Among the lines below, count those with "other". Give the total alone.

══════════════════════════════

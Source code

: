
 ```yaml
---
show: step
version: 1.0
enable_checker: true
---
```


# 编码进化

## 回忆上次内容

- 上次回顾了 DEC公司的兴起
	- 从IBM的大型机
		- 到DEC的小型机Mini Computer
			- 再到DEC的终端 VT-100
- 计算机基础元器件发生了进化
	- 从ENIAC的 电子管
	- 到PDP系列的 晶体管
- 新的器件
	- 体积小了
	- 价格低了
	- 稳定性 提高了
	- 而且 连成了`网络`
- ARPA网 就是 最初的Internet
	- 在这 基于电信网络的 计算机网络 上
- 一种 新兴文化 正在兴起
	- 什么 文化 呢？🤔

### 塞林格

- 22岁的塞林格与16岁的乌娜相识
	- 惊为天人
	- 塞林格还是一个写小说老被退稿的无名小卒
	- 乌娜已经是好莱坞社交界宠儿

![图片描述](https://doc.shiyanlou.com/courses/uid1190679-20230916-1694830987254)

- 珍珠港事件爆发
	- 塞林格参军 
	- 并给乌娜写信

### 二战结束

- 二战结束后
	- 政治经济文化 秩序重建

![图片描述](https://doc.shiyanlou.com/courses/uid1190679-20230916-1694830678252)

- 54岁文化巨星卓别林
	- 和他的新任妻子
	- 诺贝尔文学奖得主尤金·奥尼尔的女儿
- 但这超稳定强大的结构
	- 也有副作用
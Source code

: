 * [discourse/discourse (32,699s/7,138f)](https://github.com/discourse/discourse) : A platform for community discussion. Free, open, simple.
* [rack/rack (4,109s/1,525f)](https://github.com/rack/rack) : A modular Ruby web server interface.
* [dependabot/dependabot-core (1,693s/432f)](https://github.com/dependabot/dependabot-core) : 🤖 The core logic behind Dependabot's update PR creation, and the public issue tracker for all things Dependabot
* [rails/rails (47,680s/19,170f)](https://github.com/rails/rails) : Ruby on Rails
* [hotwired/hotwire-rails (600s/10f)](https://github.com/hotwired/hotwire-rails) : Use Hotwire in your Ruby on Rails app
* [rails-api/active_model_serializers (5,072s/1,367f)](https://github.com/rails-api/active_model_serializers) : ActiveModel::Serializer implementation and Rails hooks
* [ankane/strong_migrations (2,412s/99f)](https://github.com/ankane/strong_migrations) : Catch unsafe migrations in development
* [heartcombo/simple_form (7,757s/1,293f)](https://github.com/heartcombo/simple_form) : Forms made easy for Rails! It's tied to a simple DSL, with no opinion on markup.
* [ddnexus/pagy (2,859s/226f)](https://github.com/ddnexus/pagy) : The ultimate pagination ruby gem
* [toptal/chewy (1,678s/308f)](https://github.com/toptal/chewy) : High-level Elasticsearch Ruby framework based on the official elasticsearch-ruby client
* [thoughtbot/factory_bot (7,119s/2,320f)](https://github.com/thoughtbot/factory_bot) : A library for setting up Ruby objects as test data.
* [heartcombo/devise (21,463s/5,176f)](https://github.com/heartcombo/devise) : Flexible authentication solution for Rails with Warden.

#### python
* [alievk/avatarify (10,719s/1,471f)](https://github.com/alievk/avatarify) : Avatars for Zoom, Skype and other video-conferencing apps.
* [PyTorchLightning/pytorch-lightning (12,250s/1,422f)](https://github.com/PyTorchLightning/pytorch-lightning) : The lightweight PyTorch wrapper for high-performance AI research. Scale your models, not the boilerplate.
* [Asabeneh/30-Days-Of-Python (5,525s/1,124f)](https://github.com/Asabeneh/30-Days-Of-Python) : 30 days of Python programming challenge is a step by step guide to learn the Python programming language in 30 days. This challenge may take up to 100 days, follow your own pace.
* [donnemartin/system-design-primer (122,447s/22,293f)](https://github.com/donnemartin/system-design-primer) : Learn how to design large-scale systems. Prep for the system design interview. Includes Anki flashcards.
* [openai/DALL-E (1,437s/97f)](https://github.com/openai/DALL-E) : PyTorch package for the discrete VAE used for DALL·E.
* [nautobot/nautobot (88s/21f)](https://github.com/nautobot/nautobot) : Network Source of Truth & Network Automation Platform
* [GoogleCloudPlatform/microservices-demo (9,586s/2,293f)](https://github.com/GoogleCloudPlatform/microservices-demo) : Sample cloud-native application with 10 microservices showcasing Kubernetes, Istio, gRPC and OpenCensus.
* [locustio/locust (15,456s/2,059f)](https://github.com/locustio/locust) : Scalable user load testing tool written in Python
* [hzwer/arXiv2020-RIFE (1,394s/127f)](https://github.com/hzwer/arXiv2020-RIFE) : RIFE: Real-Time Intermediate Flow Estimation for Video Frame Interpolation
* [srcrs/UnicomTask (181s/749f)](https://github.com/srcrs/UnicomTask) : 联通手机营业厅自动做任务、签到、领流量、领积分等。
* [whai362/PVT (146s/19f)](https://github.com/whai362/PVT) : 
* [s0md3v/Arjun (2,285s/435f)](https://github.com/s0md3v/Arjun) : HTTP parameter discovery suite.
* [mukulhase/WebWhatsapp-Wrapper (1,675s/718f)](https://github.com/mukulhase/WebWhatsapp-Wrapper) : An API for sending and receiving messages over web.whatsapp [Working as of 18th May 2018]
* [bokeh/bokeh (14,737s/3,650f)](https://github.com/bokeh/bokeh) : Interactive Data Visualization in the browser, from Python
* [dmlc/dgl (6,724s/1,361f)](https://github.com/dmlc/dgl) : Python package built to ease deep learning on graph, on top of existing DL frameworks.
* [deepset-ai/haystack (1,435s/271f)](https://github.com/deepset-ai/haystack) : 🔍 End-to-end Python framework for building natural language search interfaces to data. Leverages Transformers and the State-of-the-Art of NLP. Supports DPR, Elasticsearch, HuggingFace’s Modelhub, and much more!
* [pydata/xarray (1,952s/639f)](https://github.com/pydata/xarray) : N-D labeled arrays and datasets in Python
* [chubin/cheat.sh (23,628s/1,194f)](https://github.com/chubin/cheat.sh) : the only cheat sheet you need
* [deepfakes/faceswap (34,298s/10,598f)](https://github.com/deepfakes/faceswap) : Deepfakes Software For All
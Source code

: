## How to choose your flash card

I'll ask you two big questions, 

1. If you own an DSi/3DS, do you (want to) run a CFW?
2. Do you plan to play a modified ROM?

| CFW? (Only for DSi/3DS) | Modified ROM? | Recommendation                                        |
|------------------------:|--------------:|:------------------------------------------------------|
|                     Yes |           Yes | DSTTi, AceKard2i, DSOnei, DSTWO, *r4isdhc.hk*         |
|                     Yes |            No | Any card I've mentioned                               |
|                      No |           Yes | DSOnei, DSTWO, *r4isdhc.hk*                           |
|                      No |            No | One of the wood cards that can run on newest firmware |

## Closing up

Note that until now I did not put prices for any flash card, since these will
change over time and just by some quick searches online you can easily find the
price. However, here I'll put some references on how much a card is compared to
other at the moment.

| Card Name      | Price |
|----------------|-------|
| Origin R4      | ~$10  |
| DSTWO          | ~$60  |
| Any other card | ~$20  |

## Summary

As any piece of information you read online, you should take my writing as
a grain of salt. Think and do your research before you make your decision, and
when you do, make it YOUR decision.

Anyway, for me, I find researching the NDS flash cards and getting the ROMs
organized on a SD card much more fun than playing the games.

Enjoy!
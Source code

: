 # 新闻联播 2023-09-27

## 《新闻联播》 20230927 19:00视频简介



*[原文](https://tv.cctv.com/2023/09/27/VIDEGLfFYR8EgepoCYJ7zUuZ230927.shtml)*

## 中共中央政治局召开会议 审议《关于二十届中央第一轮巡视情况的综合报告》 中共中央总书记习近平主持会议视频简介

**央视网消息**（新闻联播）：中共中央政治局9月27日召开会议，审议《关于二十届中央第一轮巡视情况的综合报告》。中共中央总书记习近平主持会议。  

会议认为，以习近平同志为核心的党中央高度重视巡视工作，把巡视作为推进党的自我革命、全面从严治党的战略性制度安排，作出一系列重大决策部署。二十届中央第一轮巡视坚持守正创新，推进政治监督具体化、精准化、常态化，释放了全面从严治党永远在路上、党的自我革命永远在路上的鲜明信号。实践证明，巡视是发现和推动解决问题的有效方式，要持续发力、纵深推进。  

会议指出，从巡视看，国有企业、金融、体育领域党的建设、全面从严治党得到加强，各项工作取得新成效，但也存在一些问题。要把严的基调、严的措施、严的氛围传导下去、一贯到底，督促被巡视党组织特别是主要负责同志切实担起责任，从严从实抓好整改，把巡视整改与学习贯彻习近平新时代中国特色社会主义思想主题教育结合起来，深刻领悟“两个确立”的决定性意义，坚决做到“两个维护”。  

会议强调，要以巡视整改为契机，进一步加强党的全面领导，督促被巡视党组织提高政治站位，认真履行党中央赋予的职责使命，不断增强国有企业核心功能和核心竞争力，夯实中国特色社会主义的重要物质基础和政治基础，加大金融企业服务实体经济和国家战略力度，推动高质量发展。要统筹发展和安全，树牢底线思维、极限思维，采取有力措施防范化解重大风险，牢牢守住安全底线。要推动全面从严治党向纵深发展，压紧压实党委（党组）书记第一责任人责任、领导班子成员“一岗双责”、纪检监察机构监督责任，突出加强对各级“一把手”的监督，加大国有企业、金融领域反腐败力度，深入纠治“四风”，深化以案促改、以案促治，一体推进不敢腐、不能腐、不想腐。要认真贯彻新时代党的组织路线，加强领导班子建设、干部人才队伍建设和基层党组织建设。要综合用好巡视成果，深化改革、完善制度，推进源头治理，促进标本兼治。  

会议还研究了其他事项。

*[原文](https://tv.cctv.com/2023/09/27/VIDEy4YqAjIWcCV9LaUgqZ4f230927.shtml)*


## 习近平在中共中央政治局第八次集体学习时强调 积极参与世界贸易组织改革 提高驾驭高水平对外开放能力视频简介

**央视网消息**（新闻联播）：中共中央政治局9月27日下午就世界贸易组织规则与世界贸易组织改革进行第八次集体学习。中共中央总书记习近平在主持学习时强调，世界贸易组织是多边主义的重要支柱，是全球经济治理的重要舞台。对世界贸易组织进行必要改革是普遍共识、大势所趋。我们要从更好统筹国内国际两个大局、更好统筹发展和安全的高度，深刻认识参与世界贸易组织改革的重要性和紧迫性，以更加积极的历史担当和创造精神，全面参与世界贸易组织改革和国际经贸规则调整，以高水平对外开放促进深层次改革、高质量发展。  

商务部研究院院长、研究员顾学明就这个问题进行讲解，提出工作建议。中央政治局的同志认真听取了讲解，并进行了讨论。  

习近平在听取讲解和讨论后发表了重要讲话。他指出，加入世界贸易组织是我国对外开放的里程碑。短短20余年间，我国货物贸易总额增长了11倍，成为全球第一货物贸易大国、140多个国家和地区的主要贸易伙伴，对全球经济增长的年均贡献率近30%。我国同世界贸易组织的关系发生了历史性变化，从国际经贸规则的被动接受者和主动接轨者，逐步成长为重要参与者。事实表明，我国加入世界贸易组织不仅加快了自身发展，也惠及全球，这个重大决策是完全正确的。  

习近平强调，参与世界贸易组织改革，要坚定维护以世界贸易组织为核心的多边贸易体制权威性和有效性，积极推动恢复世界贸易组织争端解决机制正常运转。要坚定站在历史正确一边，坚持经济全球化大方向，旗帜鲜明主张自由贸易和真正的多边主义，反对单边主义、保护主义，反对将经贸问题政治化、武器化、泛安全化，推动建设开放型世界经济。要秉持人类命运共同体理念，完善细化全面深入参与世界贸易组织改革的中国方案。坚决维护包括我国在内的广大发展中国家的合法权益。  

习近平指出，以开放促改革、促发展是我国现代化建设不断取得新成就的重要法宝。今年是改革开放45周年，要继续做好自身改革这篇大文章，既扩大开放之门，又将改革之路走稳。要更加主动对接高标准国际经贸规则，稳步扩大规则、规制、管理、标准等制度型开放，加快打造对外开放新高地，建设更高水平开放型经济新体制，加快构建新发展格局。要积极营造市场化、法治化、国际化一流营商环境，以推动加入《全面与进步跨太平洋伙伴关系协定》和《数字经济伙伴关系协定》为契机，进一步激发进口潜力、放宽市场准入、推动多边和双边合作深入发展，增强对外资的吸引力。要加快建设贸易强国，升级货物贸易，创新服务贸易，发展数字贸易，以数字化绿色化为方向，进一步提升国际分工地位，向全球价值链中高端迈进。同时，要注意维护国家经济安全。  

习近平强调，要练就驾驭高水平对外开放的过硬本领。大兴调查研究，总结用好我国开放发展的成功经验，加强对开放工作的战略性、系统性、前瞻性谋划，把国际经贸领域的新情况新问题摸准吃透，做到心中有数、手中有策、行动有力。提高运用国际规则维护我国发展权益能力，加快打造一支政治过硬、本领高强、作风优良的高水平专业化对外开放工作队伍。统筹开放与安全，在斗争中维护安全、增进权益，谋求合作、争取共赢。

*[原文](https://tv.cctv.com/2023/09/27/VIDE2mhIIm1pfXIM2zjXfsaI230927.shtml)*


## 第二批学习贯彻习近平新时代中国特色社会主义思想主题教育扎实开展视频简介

══════════════════════════════

**Response to the exercise**
3